Finanziamento al M5s, il console Di Martino: operazione voluta dall'ultradestra venezuelana insieme a quella italiana

Secondo quanto riportato dal quotidiano spagnolo Abc, Giancarlo Di Martino, console venezuelano a Milano, avrebbe consegnato tre milioni e mezzo di euro in contanti a Gianroberto Casaleggio. Finanziamento al M5s fatto per finanziare la politica.

“Non è mai successo, è tutto falso quello che è stato scritto. Io sono arrivato qui nel 2010. Ero appena arrivato in Italia, non conoscevo nessuno. Cos’era all’epoca il Movimento 5 stelle?”. 

Queste le prime parole di Giancarlo Di Martino intervistato da Repubblica. Ribadisce di non aver fatto mai arrivare quel denaro in Italia.

“Riflettiamo su questo: come sarebbe possibile che tutti quei soldi siano arrivati in Italia, in contanti, senza che la vostra sicurezza si sia accorta di nulla?”. Poi aggiunge di non avere nessun rapporto con il Movimento 5 stelle. “Noi siamo un movimento rivoluzionario, loro sono una struttura revisionista. Sono bravi, hanno organizzato un movimento italiano che ha avuto successo. E sono arrivati al potere. Ma noi siamo rivoluzionari, loro no. Non farebbero mai una costituente come abbiamo fatto noi, loro fanno parte del sistema”.

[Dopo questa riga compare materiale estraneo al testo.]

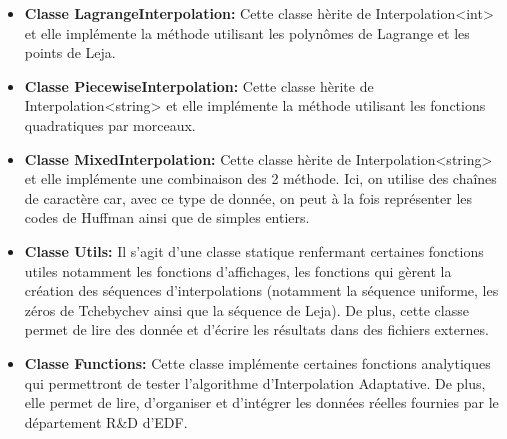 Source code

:\begin{itemize}
\item \textbf{Classe LagrangeInterpolation:} Cette classe hèrite de Interpolation<int> et elle implémente la méthode utilisant les polynômes de Lagrange et les points de Leja.

\item \textbf{Classe PiecewiseInterpolation:} Cette classe hèrite de Interpolation<string> et elle implémente la méthode utilisant les fonctions quadratiques par morceaux.

\item \textbf{Classe MixedInterpolation:} Cette classe hèrite de Interpolation<string> et elle implémente une combinaison des 2 méthode. Ici, on utilise des chaînes de caractère
car, avec ce type de donnée, on peut à la fois représenter les codes de Huffman ainsi que de simples entiers.

\item \textbf{Classe Utils:} Il s'agit d'une classe statique renfermant certaines fonctions utiles notamment les fonctions d'affichages,
les fonctions qui gèrent la création des séquences d'interpolations (notamment la séquence uniforme, les zéros de Tchebychev ainsi que la séquence de Leja).
De plus, cette classe permet de lire des donnée et d'écrire les résultats dans des fichiers externes.

\item \textbf{Classe Functions:}
Cette classe implémente certaines fonctions analytiques qui permettront de tester l'algorithme d'Interpolation Adaptative. De plus, elle permet de lire, d'organiser
et d'intégrer les données réelles fournies par le département R\&D d'EDF.
\end{itemize}


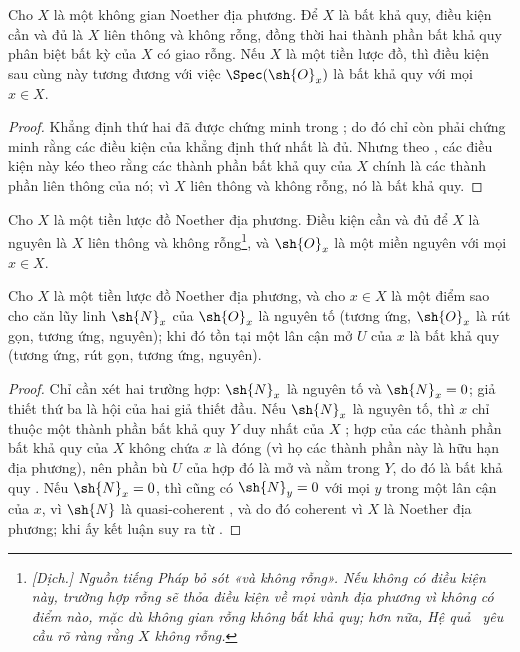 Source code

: \documentclass[oneside]{amsart}
\let\EGAOriginalLabel\label
\renewcommand{\label}[1]{\phantomsection\EGAOriginalLabel{#1}}
\begin{document}
\begin{corollary}[6.1.11]
\label{I.6.1.11}
Cho $X$ là một không gian Noether địa phương. Để $X$ là bất khả quy, điều kiện
cần và đủ là $X$ liên thông và không rỗng, đồng thời hai thành phần bất khả quy
phân biệt bất kỳ của $X$ có giao rỗng. Nếu $X$ là một tiền lược đồ, thì điều
kiện sau cùng này tương đương với việc $\Spec(\sh{O}_x)$ là bất khả quy với mọi
$x\in X$.
\end{corollary}

\begin{proof}
Khẳng định thứ hai đã được chứng minh trong ; do đó chỉ còn phải
chứng minh rằng các điều kiện của khẳng định thứ nhất là đủ. Nhưng theo
, các điều kiện này kéo theo rằng các thành phần bất khả quy của
$X$ chính là các thành phần liên thông của nó; vì $X$ liên thông và không rỗng,
nó là bất khả quy.
\end{proof}

\begin{corollary}[6.1.12]
\label{I.6.1.12}
Cho $X$ là một tiền lược đồ Noether địa phương. Điều kiện cần và đủ để $X$ là
nguyên là $X$ liên thông và không rỗng\footnote{\emph{[Dịch.] Nguồn tiếng
Pháp bỏ sót «và không rỗng». Nếu không có điều kiện này, trường hợp rỗng sẽ
thỏa điều kiện về mọi vành địa phương vì không có điểm nào, mặc dù không gian
rỗng không bất khả quy; hơn nữa, Hệ quả~ yêu cầu rõ ràng rằng
$X$ không rỗng.}}, và $\sh{O}_x$ là một miền nguyên với mọi $x\in X$.
\end{corollary}

\begin{proposition}[6.1.13]
\label{I.6.1.13}
Cho $X$ là một tiền lược đồ Noether địa phương, và cho $x\in X$ là một điểm
sao cho căn lũy linh $\sh{N}_x$ của $\sh{O}_x$ là nguyên tố (tương ứng,
$\sh{O}_x$ là rút gọn, tương ứng, nguyên); khi đó tồn tại một lân cận mở $U$
của $x$ là bất khả quy (tương ứng, rút gọn, tương ứng, nguyên).
\end{proposition}

\begin{proof}
Chỉ cần xét hai trường hợp: $\sh{N}_x$ là nguyên tố và $\sh{N}_x=0$; giả
thiết thứ ba là hội của hai giả thiết đầu. Nếu $\sh{N}_x$ là nguyên tố, thì
$x$ chỉ thuộc một thành phần bất khả quy $Y$ duy nhất của $X$
; hợp của các thành phần bất khả quy của $X$ không chứa $x$ là
đóng (vì họ các thành phần này là hữu hạn địa phương), nên phần bù $U$ của hợp
đó là mở và nằm trong $Y$, do đó là bất khả quy . Nếu
$\sh{N}_x=0$, thì cũng có $\sh{N}_y=0$ với mọi $y$ trong một lân cận của $x$,
vì $\sh{N}$ là quasi-coherent , và do đó coherent vì $X$ là
Noether địa phương; khi ấy kết luận suy ra từ .
\end{proof}
\end{document}
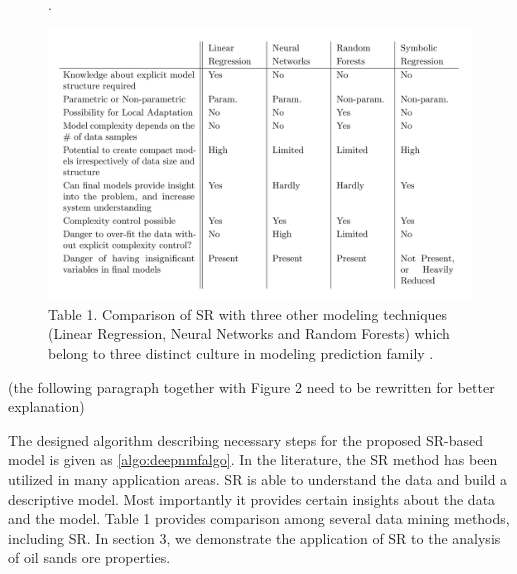 \documentclass[final,5p,times,twocolumn]{elsarticle}
\begin{document}
\begin{figure}[!htbp]
	\begin{center}
		\captionsetup{labelformat=empty}
		\caption*{Table 1. Comparison of SR with three other modeling techniques (Linear Regression, Neural Networks and Random Forests) which belong to three distinct culture in modeling prediction family \cite{vladislavleva2010knowledge}.}.
		
		\includegraphics[width=\linewidth]{SR_comparison.png}
	\end{center}
	\label{Table:SR_comparison}
\end{figure}

{\color{red}(the following paragraph together with Figure 2 need to be rewritten for better explanation)}

The designed algorithm describing necessary steps for the proposed SR-based model is given as \autoref{algo:deepnmfalgo}. In the literature, the SR method has been utilized in many application areas. SR is able to understand the data and build a descriptive model. Most importantly it provides certain insights about the data and the model. Table 1 provides comparison among several data mining methods, including SR. In section 3, we demonstrate the application of SR to the analysis of oil sands ore properties. 
\end{document}
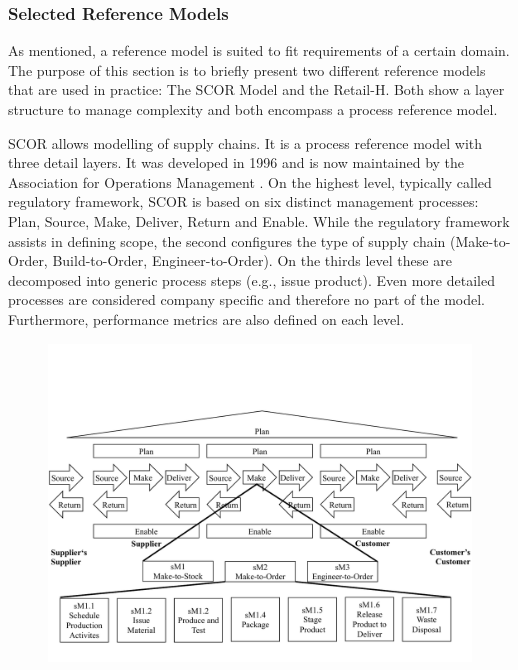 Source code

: 		
		\subsubsection{Selected Reference Models}
		
		As mentioned, a reference model is suited to fit requirements of a certain domain. The purpose of this section is to briefly present two different reference models that are used in practice: The \acrfull{SCOR} Model and the Retail-H. Both show a layer structure to manage complexity and both encompass a process reference model. 
		
		\acrshort{SCOR} allows modelling of supply chains. It is a process reference model with three detail layers. It was developed in 1996 and is now maintained by the Association for Operations Management \cite{APICS2015}. On the highest level, typically called regulatory framework, \acrshort{SCOR}  is based on six distinct management processes: Plan, Source, Make, Deliver, Return and Enable. While the regulatory framework assists in defining scope, the second configures the type of supply chain (Make-to-Order, Build-to-Order, Engineer-to-Order). On the thirds level these are decomposed into generic process steps (e.g., issue product). Even more detailed processes are considered company specific and therefore no part of the model. Furthermore, performance metrics are also defined on each level. 

		\begin{figure}[caption={SCOR Model}, label={fig:scor}]
		{	\includegraphics[width=.8\textwidth]{figures/scor.pdf}}
		\end{figure}
	

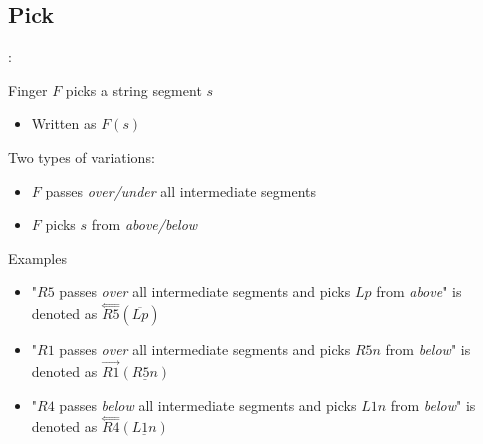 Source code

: \subsection{Pick}
\begin{frame}{\secname: \subsecname}

Finger $F$ picks a string segment $s$ 

\begin{itemize}
    \item Written as $F(s)$
\end{itemize}

\pause Two types of variations:
\begin{itemize}[<+(1)->]
    \item $F$ passes \emph{over/under} all intermediate segments
    \item $F$ picks $s$ from \emph{above/below}
\end{itemize}

\pause Examples
\begin{itemize}[<+(1)->]
    \item "$R5$ passes \emph{over} all intermediate segments and picks $Lp$ from \emph{above}" is denoted  as $\overset\Longleftarrow{R5}(\overline{Lp})$
    \item "$R1$ passes \emph{over} all intermediate segments and picks $R5n$ from \emph{below}" is denoted as $\overrightarrow{R1}(\underline{R5n})$
    \item "$R4$ passes \emph{below} all intermediate segments and picks $L1n$ from \emph{below}" is denoted as $\overset\Longleftarrow{R4}(\underline{L1n})$
\end{itemize}


\end{frame}


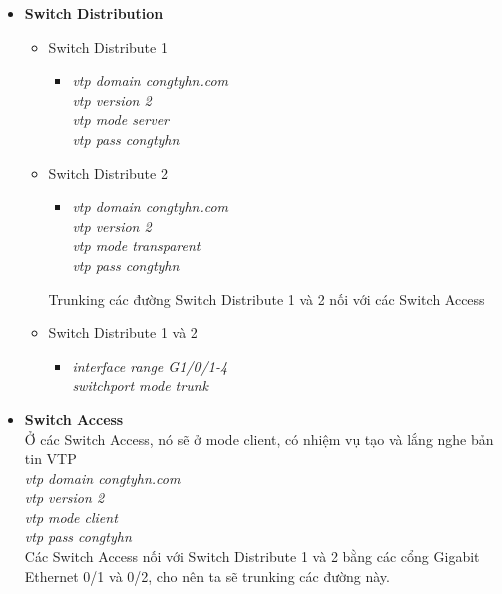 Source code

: \documentclass[12pt,a4paper]{report}
\begin{document}
\begin{itemize}
  \item \textbf{Switch Distribution}
    \begin{itemize}
    \item Switch Distribute 1
    \begin{itemize}
      \item \textit{vtp domain congtyhn.com \\
vtp version 2\\
vtp mode server\\
vtp pass congtyhn\\}
    \end{itemize}
    \item Switch Distribute 2
     \begin{itemize}
      \item \textit{vtp domain congtyhn.com\\
vtp version 2\\
vtp mode transparent\\
vtp pass congtyhn\\}  
    \end{itemize}
    \hspace*{1cm} Trunking các đường  Switch Distribute 1 và 2 nối với các Switch Access  \\
     \item Switch Distribute 1 và 2
     \begin{itemize}
      \item \textit{interface range G1/0/1-4\\
                    switchport mode trunk}   
    \end{itemize}
   \end{itemize}
  \item \textbf{Switch Access}\\
\hspace*{1cm} Ở các Switch Access, nó sẽ ở mode client, có nhiệm vụ tạo và lắng nghe bản tin VTP\\
\hspace*{2cm}\textit{vtp domain congtyhn.com \\
\hspace*{2cm}vtp version 2\\
\hspace*{2cm}vtp mode client\\
\hspace*{2cm}vtp pass congtyhn\\} 
\hspace*{1cm}Các Switch Access nối với Switch Distribute 1 và 2 bằng các cổng Gigabit Ethernet 0/1 và 0/2, cho nên ta sẽ trunking các đường này.\\

\end{itemize}
\end{document}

E su Casaleggio Di Martino è netto: Mai. Ho visto una volta Salvini, non mi sta simpatico”. E sul documento pubblicato da Abc: “È ovviamente un falso anche quello”“Non è un segreto per nessuno che il giornale Abc sia finanziato dalla destra venezuelana. Vogliono attaccare noi e vogliono attaccare anche i 5 Stelle. L’ultradestra venezuelana insieme all’ultradestra italiana”.

Perché attaccare, dunque, i 5stelle e il partito rivoluzionario? “In Venezuela siamo vicini alle elezioni e le vinceremo noi. Ci attaccano per questo. Abbiamo fatto un lavoro straordinario durante la pandemia, nel paese ci sono pochissimi casi di coronavirus. Le opposizioni invece non hanno un leader, non hanno un progetto e non hanno un popolo”.

Finanziamento al M5s che sarebbe, dunque, tutta una montatura.